#### Work item
If an entry contains a picture, omit that picture and transcribe everything else exactly.

#### Records shown
========================================================================

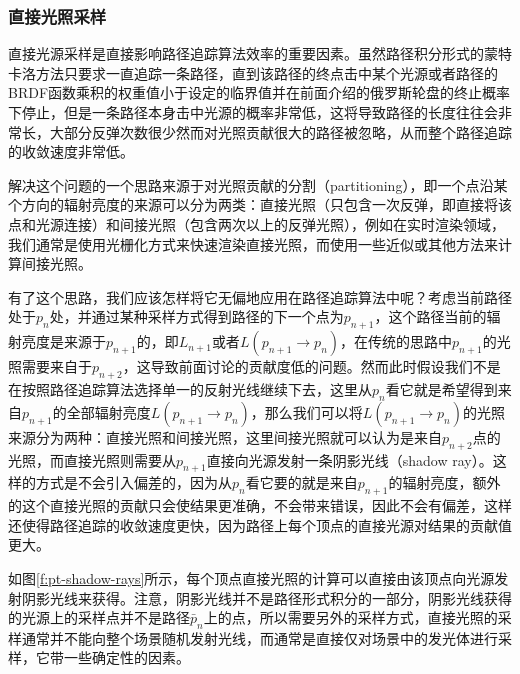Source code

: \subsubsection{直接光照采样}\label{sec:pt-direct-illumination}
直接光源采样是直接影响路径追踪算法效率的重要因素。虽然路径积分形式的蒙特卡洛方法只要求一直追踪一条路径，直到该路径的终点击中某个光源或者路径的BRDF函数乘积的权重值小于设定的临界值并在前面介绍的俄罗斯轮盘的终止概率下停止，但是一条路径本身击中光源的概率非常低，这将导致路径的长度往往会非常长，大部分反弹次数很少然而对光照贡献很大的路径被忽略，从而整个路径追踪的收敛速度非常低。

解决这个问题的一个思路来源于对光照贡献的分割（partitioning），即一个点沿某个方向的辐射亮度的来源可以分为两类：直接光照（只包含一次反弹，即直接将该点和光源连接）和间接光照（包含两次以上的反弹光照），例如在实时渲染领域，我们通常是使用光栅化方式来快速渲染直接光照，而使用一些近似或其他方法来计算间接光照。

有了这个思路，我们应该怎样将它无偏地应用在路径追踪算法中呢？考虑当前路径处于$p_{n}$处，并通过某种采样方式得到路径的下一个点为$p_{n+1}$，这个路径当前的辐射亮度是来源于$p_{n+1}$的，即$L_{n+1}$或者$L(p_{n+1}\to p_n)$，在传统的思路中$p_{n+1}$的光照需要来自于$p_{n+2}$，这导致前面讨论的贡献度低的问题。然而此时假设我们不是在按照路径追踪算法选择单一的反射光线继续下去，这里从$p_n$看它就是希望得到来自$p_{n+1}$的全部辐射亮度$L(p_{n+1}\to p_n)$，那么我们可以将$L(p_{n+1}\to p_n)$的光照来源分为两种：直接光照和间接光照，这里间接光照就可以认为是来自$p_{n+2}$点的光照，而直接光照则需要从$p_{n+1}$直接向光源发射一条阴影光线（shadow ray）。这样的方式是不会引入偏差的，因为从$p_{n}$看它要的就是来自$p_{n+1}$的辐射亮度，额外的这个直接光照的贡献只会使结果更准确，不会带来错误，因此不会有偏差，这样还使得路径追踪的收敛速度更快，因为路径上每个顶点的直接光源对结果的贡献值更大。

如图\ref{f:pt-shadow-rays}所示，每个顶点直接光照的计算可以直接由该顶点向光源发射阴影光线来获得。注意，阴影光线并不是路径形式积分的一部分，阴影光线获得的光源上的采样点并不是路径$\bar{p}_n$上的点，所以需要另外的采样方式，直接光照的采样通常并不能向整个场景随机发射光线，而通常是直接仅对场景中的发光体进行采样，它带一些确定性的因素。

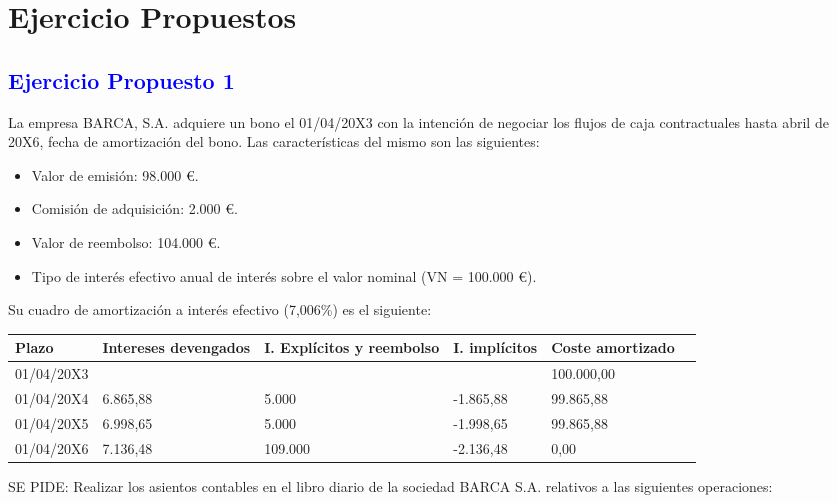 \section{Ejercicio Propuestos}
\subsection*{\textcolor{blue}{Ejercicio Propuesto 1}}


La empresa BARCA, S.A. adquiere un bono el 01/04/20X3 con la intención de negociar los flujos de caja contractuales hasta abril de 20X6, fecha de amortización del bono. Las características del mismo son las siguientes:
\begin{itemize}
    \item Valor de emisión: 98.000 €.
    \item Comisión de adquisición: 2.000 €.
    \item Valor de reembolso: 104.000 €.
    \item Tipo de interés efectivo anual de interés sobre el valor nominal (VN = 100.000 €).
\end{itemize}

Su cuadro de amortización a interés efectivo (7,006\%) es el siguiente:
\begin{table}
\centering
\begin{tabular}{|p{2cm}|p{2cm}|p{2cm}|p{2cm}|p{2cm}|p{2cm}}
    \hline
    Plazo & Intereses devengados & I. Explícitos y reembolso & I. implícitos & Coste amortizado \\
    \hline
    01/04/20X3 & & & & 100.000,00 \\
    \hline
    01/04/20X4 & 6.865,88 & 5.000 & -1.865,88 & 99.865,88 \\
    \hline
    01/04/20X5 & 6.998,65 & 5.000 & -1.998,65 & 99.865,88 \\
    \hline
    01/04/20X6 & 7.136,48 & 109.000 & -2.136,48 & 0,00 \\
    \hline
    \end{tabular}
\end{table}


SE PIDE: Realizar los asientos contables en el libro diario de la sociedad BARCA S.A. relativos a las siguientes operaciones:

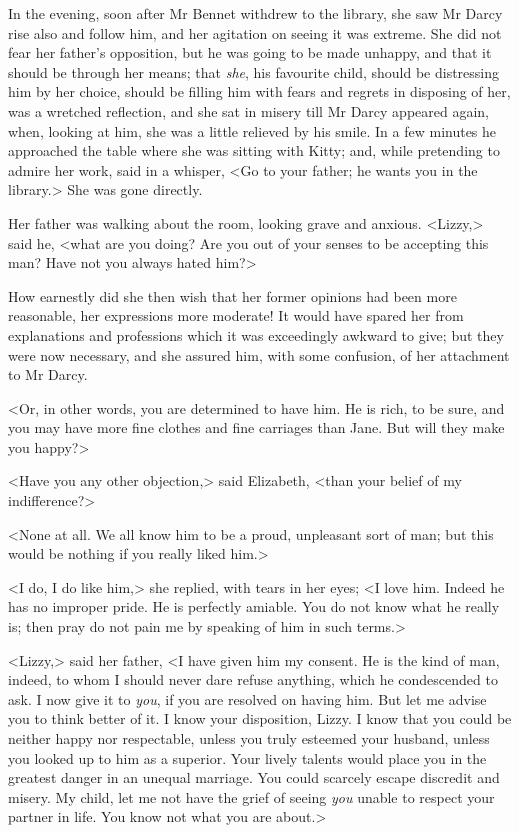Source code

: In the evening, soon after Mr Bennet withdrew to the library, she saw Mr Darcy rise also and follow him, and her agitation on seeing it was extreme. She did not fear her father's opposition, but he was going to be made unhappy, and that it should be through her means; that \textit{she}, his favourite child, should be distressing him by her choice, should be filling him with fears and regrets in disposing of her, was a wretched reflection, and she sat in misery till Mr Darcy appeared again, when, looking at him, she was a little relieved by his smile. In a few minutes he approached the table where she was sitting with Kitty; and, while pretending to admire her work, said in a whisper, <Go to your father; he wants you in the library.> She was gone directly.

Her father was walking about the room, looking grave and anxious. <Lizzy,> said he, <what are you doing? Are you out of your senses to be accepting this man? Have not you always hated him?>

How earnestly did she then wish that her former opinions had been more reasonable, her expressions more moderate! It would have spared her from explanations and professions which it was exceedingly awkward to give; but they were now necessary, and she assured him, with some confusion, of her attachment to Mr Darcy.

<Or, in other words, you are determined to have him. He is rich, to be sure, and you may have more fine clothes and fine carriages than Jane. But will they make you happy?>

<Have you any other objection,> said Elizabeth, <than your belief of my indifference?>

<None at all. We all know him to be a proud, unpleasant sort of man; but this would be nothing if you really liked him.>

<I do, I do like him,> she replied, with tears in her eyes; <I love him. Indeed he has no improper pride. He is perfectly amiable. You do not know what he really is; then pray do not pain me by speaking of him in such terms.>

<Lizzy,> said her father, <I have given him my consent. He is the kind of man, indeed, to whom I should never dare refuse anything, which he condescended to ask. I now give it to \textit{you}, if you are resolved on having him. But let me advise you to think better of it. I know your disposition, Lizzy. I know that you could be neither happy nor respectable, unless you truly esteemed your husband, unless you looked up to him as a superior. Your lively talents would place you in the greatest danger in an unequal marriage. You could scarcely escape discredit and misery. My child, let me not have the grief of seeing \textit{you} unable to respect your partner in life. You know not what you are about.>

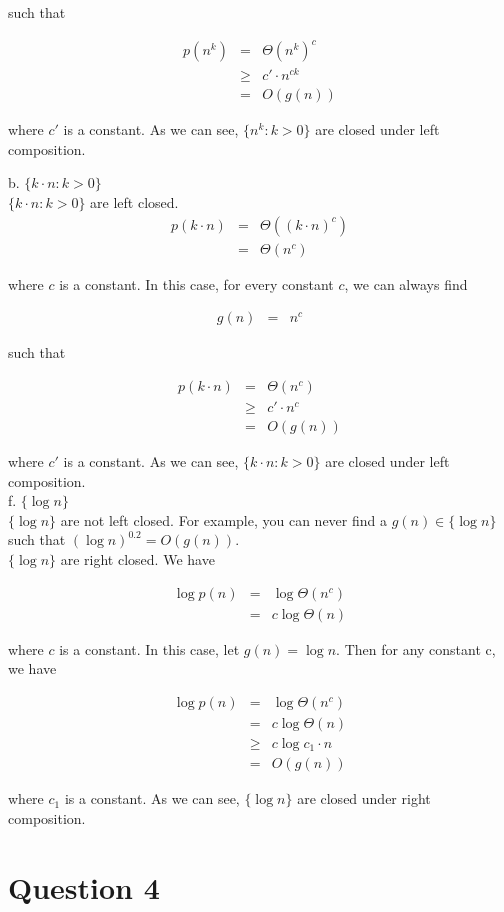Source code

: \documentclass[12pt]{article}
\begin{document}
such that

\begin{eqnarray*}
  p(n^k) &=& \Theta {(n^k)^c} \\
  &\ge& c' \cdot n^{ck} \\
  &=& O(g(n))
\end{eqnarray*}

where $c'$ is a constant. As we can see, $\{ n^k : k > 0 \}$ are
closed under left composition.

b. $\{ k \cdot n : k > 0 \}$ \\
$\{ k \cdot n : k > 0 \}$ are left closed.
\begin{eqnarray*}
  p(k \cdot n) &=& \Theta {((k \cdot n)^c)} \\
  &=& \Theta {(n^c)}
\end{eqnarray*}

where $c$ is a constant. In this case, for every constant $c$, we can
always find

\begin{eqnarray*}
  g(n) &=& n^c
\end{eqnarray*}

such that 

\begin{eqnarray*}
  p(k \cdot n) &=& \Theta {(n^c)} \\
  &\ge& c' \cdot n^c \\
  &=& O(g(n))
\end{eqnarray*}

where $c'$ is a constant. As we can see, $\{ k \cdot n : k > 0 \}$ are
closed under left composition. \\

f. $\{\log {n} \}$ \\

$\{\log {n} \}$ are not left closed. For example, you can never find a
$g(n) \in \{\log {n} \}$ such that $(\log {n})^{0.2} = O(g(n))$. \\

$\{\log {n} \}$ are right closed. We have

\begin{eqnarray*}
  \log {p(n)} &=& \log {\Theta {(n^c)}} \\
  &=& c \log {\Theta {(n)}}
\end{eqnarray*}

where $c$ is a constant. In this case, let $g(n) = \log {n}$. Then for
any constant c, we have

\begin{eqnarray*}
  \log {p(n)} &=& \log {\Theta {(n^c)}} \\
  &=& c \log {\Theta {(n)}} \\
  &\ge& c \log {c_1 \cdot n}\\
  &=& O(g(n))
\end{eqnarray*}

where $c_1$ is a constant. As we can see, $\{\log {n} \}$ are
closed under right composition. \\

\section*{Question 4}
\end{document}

========================================================================

#### Answer section
Source code

: \subsubsection{直接光照采样}\label{sec:pt-direct-illumination}
直接光源采样是直接影响路径追踪算法效率的重要因素。虽然路径积分形式的蒙特卡洛方法只要求一直追踪一条路径，直到该路径的终点击中某个光源或者路径的BRDF函数乘积的权重值小于设定的临界值并在前面介绍的俄罗斯轮盘的终止概率下停止，但是一条路径本身击中光源的概率非常低，这将导致路径的长度往往会非常长，大部分反弹次数很少然而对光照贡献很大的路径被忽略，从而整个路径追踪的收敛速度非常低。

解决这个问题的一个思路来源于对光照贡献的分割（partitioning），即一个点沿某个方向的辐射亮度的来源可以分为两类：直接光照（只包含一次反弹，即直接将该点和光源连接）和间接光照（包含两次以上的反弹光照），例如在实时渲染领域，我们通常是使用光栅化方式来快速渲染直接光照，而使用一些近似或其他方法来计算间接光照。

有了这个思路，我们应该怎样将它无偏地应用在路径追踪算法中呢？考虑当前路径处于$p_{n}$处，并通过某种采样方式得到路径的下一个点为$p_{n+1}$，这个路径当前的辐射亮度是来源于$p_{n+1}$的，即$L_{n+1}$或者$L(p_{n+1}\to p_n)$，在传统的思路中$p_{n+1}$的光照需要来自于$p_{n+2}$，这导致前面讨论的贡献度低的问题。然而此时假设我们不是在按照路径追踪算法选择单一的反射光线继续下去，这里从$p_n$看它就是希望得到来自$p_{n+1}$的全部辐射亮度$L(p_{n+1}\to p_n)$，那么我们可以将$L(p_{n+1}\to p_n)$的光照来源分为两种：直接光照和间接光照，这里间接光照就可以认为是来自$p_{n+2}$点的光照，而直接光照则需要从$p_{n+1}$直接向光源发射一条阴影光线（shadow ray）。这样的方式是不会引入偏差的，因为从$p_{n}$看它要的就是来自$p_{n+1}$的辐射亮度，额外的这个直接光照的贡献只会使结果更准确，不会带来错误，因此不会有偏差，这样还使得路径追踪的收敛速度更快，因为路径上每个顶点的直接光源对结果的贡献值更大。

如图\ref{f:pt-shadow-rays}所示，每个顶点直接光照的计算可以直接由该顶点向光源发射阴影光线来获得。注意，阴影光线并不是路径形式积分的一部分，阴影光线获得的光源上的采样点并不是路径$\bar{p}_n$上的点，所以需要另外的采样方式，直接光照的采样通常并不能向整个场景随机发射光线，而通常是直接仅对场景中的发光体进行采样，它带一些确定性的因素。

 \section{Ejercicio Propuestos}
\subsection*{\textcolor{blue}{Ejercicio Propuesto 1}}


La empresa BARCA, S.A. adquiere un bono el 01/04/20X3 con la intención de negociar los flujos de caja contractuales hasta abril de 20X6, fecha de amortización del bono. Las características del mismo son las siguientes:
\begin{itemize}
    \item Valor de emisión: 98.000 €.
    \item Comisión de adquisición: 2.000 €.
    \item Valor de reembolso: 104.000 €.
    \item Tipo de interés efectivo anual de interés sobre el valor nominal (VN = 100.000 €).
\end{itemize}

Su cuadro de amortización a interés efectivo (7,006\%) es el siguiente:
\begin{table}
\centering
\begin{tabular}{|p{2cm}|p{2cm}|p{2cm}|p{2cm}|p{2cm}|p{2cm}}
    \hline
    Plazo & Intereses devengados & I. Explícitos y reembolso & I. implícitos & Coste amortizado \\
    \hline
    01/04/20X3 & & & & 100.000,00 \\
    \hline
    01/04/20X4 & 6.865,88 & 5.000 & -1.865,88 & 99.865,88 \\
    \hline
    01/04/20X5 & 6.998,65 & 5.000 & -1.998,65 & 99.865,88 \\
    \hline
    01/04/20X6 & 7.136,48 & 109.000 & -2.136,48 & 0,00 \\
    \hline
    \end{tabular}
\end{table}


SE PIDE: Realizar los asientos contables en el libro diario de la sociedad BARCA S.A. relativos a las siguientes operaciones:

Source code

: In the evening, soon after Mr Bennet withdrew to the library, she saw Mr Darcy rise also and follow him, and her agitation on seeing it was extreme. She did not fear her father's opposition, but he was going to be made unhappy, and that it should be through her means; that \textit{she}, his favourite child, should be distressing him by her choice, should be filling him with fears and regrets in disposing of her, was a wretched reflection, and she sat in misery till Mr Darcy appeared again, when, looking at him, she was a little relieved by his smile. In a few minutes he approached the table where she was sitting with Kitty; and, while pretending to admire her work, said in a whisper, <Go to your father; he wants you in the library.> She was gone directly.

Her father was walking about the room, looking grave and anxious. <Lizzy,> said he, <what are you doing? Are you out of your senses to be accepting this man? Have not you always hated him?>

How earnestly did she then wish that her former opinions had been more reasonable, her expressions more moderate! It would have spared her from explanations and professions which it was exceedingly awkward to give; but they were now necessary, and she assured him, with some confusion, of her attachment to Mr Darcy.

<Or, in other words, you are determined to have him. He is rich, to be sure, and you may have more fine clothes and fine carriages than Jane. But will they make you happy?>

<Have you any other objection,> said Elizabeth, <than your belief of my indifference?>

<None at all. We all know him to be a proud, unpleasant sort of man; but this would be nothing if you really liked him.>

<I do, I do like him,> she replied, with tears in her eyes; <I love him. Indeed he has no improper pride. He is perfectly amiable. You do not know what he really is; then pray do not pain me by speaking of him in such terms.>

<Lizzy,> said her father, <I have given him my consent. He is the kind of man, indeed, to whom I should never dare refuse anything, which he condescended to ask. I now give it to \textit{you}, if you are resolved on having him. But let me advise you to think better of it. I know your disposition, Lizzy. I know that you could be neither happy nor respectable, unless you truly esteemed your husband, unless you looked up to him as a superior. Your lively talents would place you in the greatest danger in an unequal marriage. You could scarcely escape discredit and misery. My child, let me not have the grief of seeing \textit{you} unable to respect your partner in life. You know not what you are about.>

Source code

: \documentclass[12pt]{article}
\begin{document}
such that

\begin{eqnarray*}
  p(n^k) &=& \Theta {(n^k)^c} \\
  &\ge& c' \cdot n^{ck} \\
  &=& O(g(n))
\end{eqnarray*}

where $c'$ is a constant. As we can see, $\{ n^k : k > 0 \}$ are
closed under left composition.

b. $\{ k \cdot n : k > 0 \}$ \\
$\{ k \cdot n : k > 0 \}$ are left closed.
\begin{eqnarray*}
  p(k \cdot n) &=& \Theta {((k \cdot n)^c)} \\
  &=& \Theta {(n^c)}
\end{eqnarray*}

where $c$ is a constant. In this case, for every constant $c$, we can
always find

\begin{eqnarray*}
  g(n) &=& n^c
\end{eqnarray*}

such that 

\begin{eqnarray*}
  p(k \cdot n) &=& \Theta {(n^c)} \\
  &\ge& c' \cdot n^c \\
  &=& O(g(n))
\end{eqnarray*}

where $c'$ is a constant. As we can see, $\{ k \cdot n : k > 0 \}$ are
closed under left composition. \\

f. $\{\log {n} \}$ \\

$\{\log {n} \}$ are not left closed. For example, you can never find a
$g(n) \in \{\log {n} \}$ such that $(\log {n})^{0.2} = O(g(n))$. \\

$\{\log {n} \}$ are right closed. We have

\begin{eqnarray*}
  \log {p(n)} &=& \log {\Theta {(n^c)}} \\
  &=& c \log {\Theta {(n)}}
\end{eqnarray*}

where $c$ is a constant. In this case, let $g(n) = \log {n}$. Then for
any constant c, we have

\begin{eqnarray*}
  \log {p(n)} &=& \log {\Theta {(n^c)}} \\
  &=& c \log {\Theta {(n)}} \\
  &\ge& c \log {c_1 \cdot n}\\
  &=& O(g(n))
\end{eqnarray*}

where $c_1$ is a constant. As we can see, $\{\log {n} \}$ are
closed under right composition. \\

\section*{Question 4}
\end{document}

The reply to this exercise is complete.